The COVID-19 pandemic has clearly outgrown the perceived threat of plastic pollution, leading to a sudden shift in the hierarchisation of values, i.e., where health is considered as a value in spite of environmental care, which shows a clear decrease in its perceived importance.
Cities facing high COVID-19 incidence rates are struggling to manage the dramatic increase in medical waste production by healthcare facilities. For instance, the King Abdullah University Hospital in Jordan produced tenfold higher medical waste (~650 kg per day, when considering an occupation of 95 COVID-19 patients) than the average generation rate during the regular operational day of the hospital.

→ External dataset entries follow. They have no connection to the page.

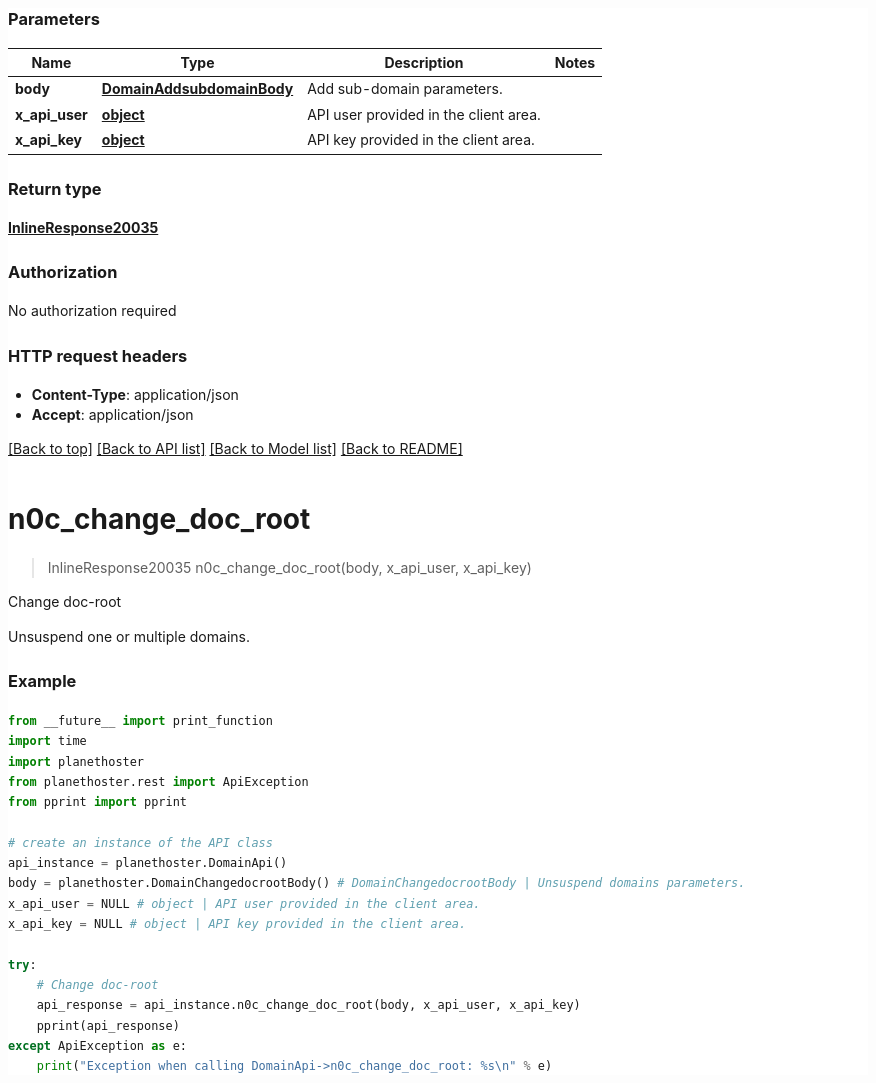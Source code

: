 ### Parameters

Name | Type | Description  | Notes
------------- | ------------- | ------------- | -------------
 **body** | [**DomainAddsubdomainBody**](DomainAddsubdomainBody.md)| Add sub-domain parameters. | 
 **x_api_user** | [**object**](.md)| API user provided in the client area. | 
 **x_api_key** | [**object**](.md)| API key provided in the client area. | 

### Return type

[**InlineResponse20035**](InlineResponse20035.md)

### Authorization

No authorization required

### HTTP request headers

 - **Content-Type**: application/json
 - **Accept**: application/json

[[Back to top]](#) [[Back to API list]](../README.md#documentation-for-api-endpoints) [[Back to Model list]](../README.md#documentation-for-models) [[Back to README]](../README.md)

# **n0c_change_doc_root**
> InlineResponse20035 n0c_change_doc_root(body, x_api_user, x_api_key)

Change doc-root

Unsuspend one or multiple domains.

### Example
```python
from __future__ import print_function
import time
import planethoster
from planethoster.rest import ApiException
from pprint import pprint

# create an instance of the API class
api_instance = planethoster.DomainApi()
body = planethoster.DomainChangedocrootBody() # DomainChangedocrootBody | Unsuspend domains parameters.
x_api_user = NULL # object | API user provided in the client area.
x_api_key = NULL # object | API key provided in the client area.

try:
    # Change doc-root
    api_response = api_instance.n0c_change_doc_root(body, x_api_user, x_api_key)
    pprint(api_response)
except ApiException as e:
    print("Exception when calling DomainApi->n0c_change_doc_root: %s\n" % e)
```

A drastic increase in medical waste was also reported in other parts of the world, such as in Catalonia, Spain, and in China, with an increment of 350% and 370%, respectively. The dramatic increase in medical waste is overloading the capacity of each country or municipality, to manage/treat it adequately.
Due to the persistence and high contagiousness of SARS-CoV-2 virus, many countries are classifying all hospital waste as infectious, which require to be incinerated under high temperatures, allowing sterilisation, followed by landfilling of residual ash. While some countries or municipalities will manage alternatives to treat medical waste properly, others (with less economic and waste management resources) might be forced to apply inappropriate management strategies, which will likely entail adverse effects to the environment, human health and safety.